The Words

Wage slavery

English · 1830s · 1830s
Wage slavery describes a condition in which workers are legally free but economically compelled to sell their labor under terms they have no meaningful power to negotiate. The phrase has been claimed by defenders of chattel slavery, by abolitionists, and by labor organizers, each using it to frame their opponents' system as the crueler one.

The earliest uses of the metaphor appear in the 1830s among British conservatives who opposed industrialization. Critics of the factory system coined terms like wage slavery, factory slaves, and white slavery to argue that industrial workers endured conditions as degrading as those in the colonies. These conservatives were not abolitionists. Their goal was to discredit industrial capitalism, and the vocabulary of slavery gave them rhetorical leverage because public opposition to chattel slavery was already building in Britain.

In the antebellum United States, the argument took a cynical turn. Southern defenders of slavery, including George Fitzhugh, adopted the same language to argue that enslaved people were better cared for than Northern wage earners. Frederick Douglass rejected the comparison outright. Writing in The Liberator in 1847, he warned against the confusion of images that came from placing chattel slaves and free laborers in the same category of wrong.

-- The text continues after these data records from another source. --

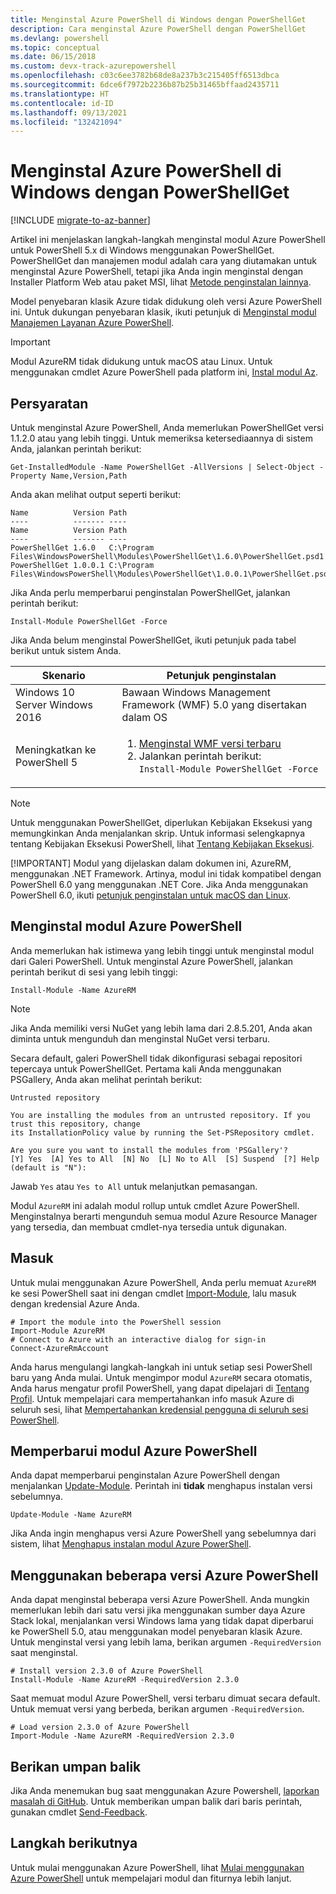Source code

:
 ```yaml
---
title: Menginstal Azure PowerShell di Windows dengan PowerShellGet
description: Cara menginstal Azure PowerShell dengan PowerShellGet
ms.devlang: powershell
ms.topic: conceptual
ms.date: 06/15/2018
ms.custom: devx-track-azurepowershell
ms.openlocfilehash: c03c6ee3782b68de8a237b3c215405ff6513dbca
ms.sourcegitcommit: 6dce6f7972b2236b87b25b31465bffaad2435711
ms.translationtype: HT
ms.contentlocale: id-ID
ms.lasthandoff: 09/13/2021
ms.locfileid: "132421094"
---
```

# <a name="install-azure-powershell-on-windows-with-powershellget"></a>Menginstal Azure PowerShell di Windows dengan PowerShellGet

[!INCLUDE [migrate-to-az-banner](../../includes/migrate-to-az-banner.md)]

Artikel ini menjelaskan langkah-langkah menginstal modul Azure PowerShell untuk PowerShell 5.x di Windows menggunakan PowerShellGet. PowerShellGet dan manajemen modul adalah cara yang diutamakan untuk menginstal Azure PowerShell, tetapi jika Anda ingin menginstal dengan Installer Platform Web atau paket MSI, lihat [Metode penginstalan lainnya](other-install.md).

Model penyebaran klasik Azure tidak didukung oleh versi Azure PowerShell ini. Untuk dukungan penyebaran klasik, ikuti petunjuk di [Menginstal modul Manajemen Layanan Azure PowerShell](/powershell/azure/servicemanagement/install-azure-ps).

> [!IMPORTANT]
> Modul AzureRM tidak didukung untuk macOS atau Linux. Untuk menggunakan cmdlet Azure PowerShell pada platform ini, [Instal modul Az](/powershell/azure/install-az-ps).

## <a name="requirements"></a>Persyaratan

Untuk menginstal Azure PowerShell, Anda memerlukan PowerShellGet versi 1.1.2.0 atau yang lebih tinggi. Untuk memeriksa ketersediaannya di sistem Anda, jalankan perintah berikut:

```powershell-interactive
Get-InstalledModule -Name PowerShellGet -AllVersions | Select-Object -Property Name,Version,Path
```

Anda akan melihat output seperti berikut:

```output
Name          Version Path
----          ------- ----
Name          Version Path
----          ------- ----
PowerShellGet 1.6.0   C:\Program Files\WindowsPowerShell\Modules\PowerShellGet\1.6.0\PowerShellGet.psd1
PowerShellGet 1.0.0.1 C:\Program Files\WindowsPowerShell\Modules\PowerShellGet\1.0.0.1\PowerShellGet.psd1
```

Jika Anda perlu memperbarui penginstalan PowerShellGet, jalankan perintah berikut:

```powershell-interactive
Install-Module PowerShellGet -Force
```

Jika Anda belum menginstal PowerShellGet, ikuti petunjuk pada tabel berikut untuk sistem Anda.

|Skenario|Petunjuk penginstalan|
|---|---|
|Windows 10<br/>Server Windows 2016|Bawaan Windows Management Framework (WMF) 5.0 yang disertakan dalam OS|
|Meningkatkan ke PowerShell 5| <ol><li>[Menginstal WMF versi terbaru](https://www.microsoft.com/download/details.aspx?id=54616)</li><li>Jalankan perintah berikut:<br/>```Install-Module PowerShellGet -Force```</li></ol>|

> [!NOTE]
> Untuk menggunakan PowerShellGet, diperlukan Kebijakan Eksekusi yang memungkinkan Anda menjalankan skrip. Untuk informasi selengkapnya tentang Kebijakan Eksekusi PowerShell, lihat [Tentang Kebijakan Eksekusi](/powershell/module/microsoft.powershell.core/about/about_execution_policies).
>
> [!IMPORTANT]
> Modul yang dijelaskan dalam dokumen ini, AzureRM, menggunakan .NET Framework. Artinya, modul ini tidak kompatibel dengan PowerShell 6.0 yang menggunakan .NET Core. Jika Anda menggunakan PowerShell 6.0, ikuti [petunjuk penginstalan untuk macOS dan Linux](/powershell/azure/install-az-ps).

## <a name="install-the-azure-powershell-module"></a>Menginstal modul Azure PowerShell

Anda memerlukan hak istimewa yang lebih tinggi untuk menginstal modul dari Galeri PowerShell. Untuk menginstal Azure PowerShell, jalankan perintah berikut di sesi yang lebih tinggi:

```powershell-interactive
Install-Module -Name AzureRM
```

> [!NOTE]
> Jika Anda memiliki versi NuGet yang lebih lama dari 2.8.5.201, Anda akan diminta untuk mengunduh dan menginstal NuGet versi terbaru.

Secara default, galeri PowerShell tidak dikonfigurasi sebagai repositori tepercaya untuk PowerShellGet. Pertama kali Anda menggunakan PSGallery, Anda akan melihat perintah berikut:

```output
Untrusted repository

You are installing the modules from an untrusted repository. If you trust this repository, change
its InstallationPolicy value by running the Set-PSRepository cmdlet.

Are you sure you want to install the modules from 'PSGallery'?
[Y] Yes  [A] Yes to All  [N] No  [L] No to All  [S] Suspend  [?] Help (default is "N"):
```

Jawab `Yes` atau `Yes to All` untuk melanjutkan pemasangan.

Modul `AzureRM` ini adalah modul rollup untuk cmdlet Azure PowerShell. Menginstalnya berarti mengunduh semua modul Azure Resource Manager yang tersedia, dan membuat cmdlet-nya tersedia untuk digunakan.

## <a name="sign-in"></a>Masuk

Untuk mulai menggunakan Azure PowerShell, Anda perlu memuat `AzureRM` ke sesi PowerShell saat ini dengan cmdlet [Import-Module](/powershell/module/Microsoft.PowerShell.Core/Import-Module), lalu masuk dengan kredensial Azure Anda.

```powershell-interactive
# Import the module into the PowerShell session
Import-Module AzureRM
# Connect to Azure with an interactive dialog for sign-in
Connect-AzureRmAccount
```

Anda harus mengulangi langkah-langkah ini untuk setiap sesi PowerShell baru yang Anda mulai. Untuk mengimpor modul `AzureRM` secara otomatis, Anda harus mengatur profil PowerShell, yang dapat dipelajari di [Tentang Profil](/powershell/module/microsoft.powershell.core/about/about_profiles).
Untuk mempelajari cara mempertahankan info masuk Azure di seluruh sesi, lihat [Mempertahankan kredensial pengguna di seluruh sesi PowerShell](context-persistence.md).

## <a name="update-the-azure-powershell-module"></a>Memperbarui modul Azure PowerShell

Anda dapat memperbarui penginstalan Azure PowerShell dengan menjalankan [Update-Module](/powershell/module/powershellget/update-module). Perintah ini __tidak__ menghapus instalan versi sebelumnya.

```powershell-interactive
Update-Module -Name AzureRM
```

Jika Anda ingin menghapus versi Azure PowerShell yang sebelumnya dari sistem, lihat [Menghapus instalan modul Azure PowerShell](uninstall-azurerm-ps.md).

## <a name="use-multiple-versions-of-azure-powershell"></a>Menggunakan beberapa versi Azure PowerShell

Anda dapat menginstal beberapa versi Azure PowerShell. Anda mungkin memerlukan lebih dari satu versi jika menggunakan sumber daya Azure Stack lokal, menjalankan versi Windows lama yang tidak dapat diperbarui ke PowerShell 5.0, atau menggunakan model penyebaran klasik Azure. Untuk menginstal versi yang lebih lama, berikan argumen `-RequiredVersion` saat menginstal.

```powershell-interactive
# Install version 2.3.0 of Azure PowerShell
Install-Module -Name AzureRM -RequiredVersion 2.3.0
```

Saat memuat modul Azure PowerShell, versi terbaru dimuat secara default. Untuk memuat versi yang berbeda, berikan argumen `-RequiredVersion`.

```powershell-interactive
# Load version 2.3.0 of Azure PowerShell
Import-Module -Name AzureRM -RequiredVersion 2.3.0
```

## <a name="provide-feedback"></a>Berikan umpan balik

Jika Anda menemukan bug saat menggunakan Azure Powershell, [laporkan masalah di GitHub](https://github.com/Azure/azure-powershell/issues).
Untuk memberikan umpan balik dari baris perintah, gunakan cmdlet [Send-Feedback](/powershell/module/azurerm.profile/send-feedback).

## <a name="next-steps"></a>Langkah berikutnya

Untuk mulai menggunakan Azure PowerShell, lihat [Mulai menggunakan Azure PowerShell](get-started-azureps.md) untuk mempelajari modul dan fiturnya lebih lanjut.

The labor movement reclaimed the phrase after the Civil War. The Knights of Labor, founded in 1869, used wage slavery to describe not low pay specifically but the structural condition of dependence on an employer. In Lawrence Glickman's account, references to wage slavery appeared constantly in the labor press during the Gilded Age, and it was hard to find a speech by a labor leader without the phrase. By the early twentieth century, however, the term had narrowed. The American Federation of Labor used it primarily to describe the worst jobs, particularly those held by immigrant and Black workers.

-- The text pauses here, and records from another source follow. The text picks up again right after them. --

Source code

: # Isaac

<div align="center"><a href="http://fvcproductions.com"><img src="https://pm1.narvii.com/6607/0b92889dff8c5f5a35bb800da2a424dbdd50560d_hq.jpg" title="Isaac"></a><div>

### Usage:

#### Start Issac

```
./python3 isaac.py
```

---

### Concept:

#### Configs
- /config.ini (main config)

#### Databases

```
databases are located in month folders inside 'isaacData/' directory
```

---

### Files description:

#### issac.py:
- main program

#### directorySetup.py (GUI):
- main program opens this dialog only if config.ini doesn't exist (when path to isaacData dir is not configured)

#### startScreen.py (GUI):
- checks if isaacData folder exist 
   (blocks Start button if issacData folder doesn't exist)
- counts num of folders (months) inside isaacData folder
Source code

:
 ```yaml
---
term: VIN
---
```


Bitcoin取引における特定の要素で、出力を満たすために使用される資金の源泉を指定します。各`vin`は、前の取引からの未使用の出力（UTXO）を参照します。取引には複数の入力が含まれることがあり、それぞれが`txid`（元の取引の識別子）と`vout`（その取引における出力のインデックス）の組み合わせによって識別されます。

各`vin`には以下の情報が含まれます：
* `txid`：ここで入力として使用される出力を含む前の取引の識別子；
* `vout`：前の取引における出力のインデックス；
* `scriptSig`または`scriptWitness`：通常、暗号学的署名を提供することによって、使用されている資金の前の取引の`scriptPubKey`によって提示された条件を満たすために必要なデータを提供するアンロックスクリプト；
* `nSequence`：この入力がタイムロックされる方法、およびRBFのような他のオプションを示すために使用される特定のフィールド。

The shift from wage slavery to wage work as the dominant term happened gradually around the turn of the twentieth century, as unions redirected their energy from abolishing the wage system to improving conditions within it. The phrase never fully disappeared. Noam Chomsky, Murray Bookchin, and David Ellerman have each revived it in different theoretical frameworks, and it continues to surface in debates about gig work, precarious employment, and the structural limits of labor freedom.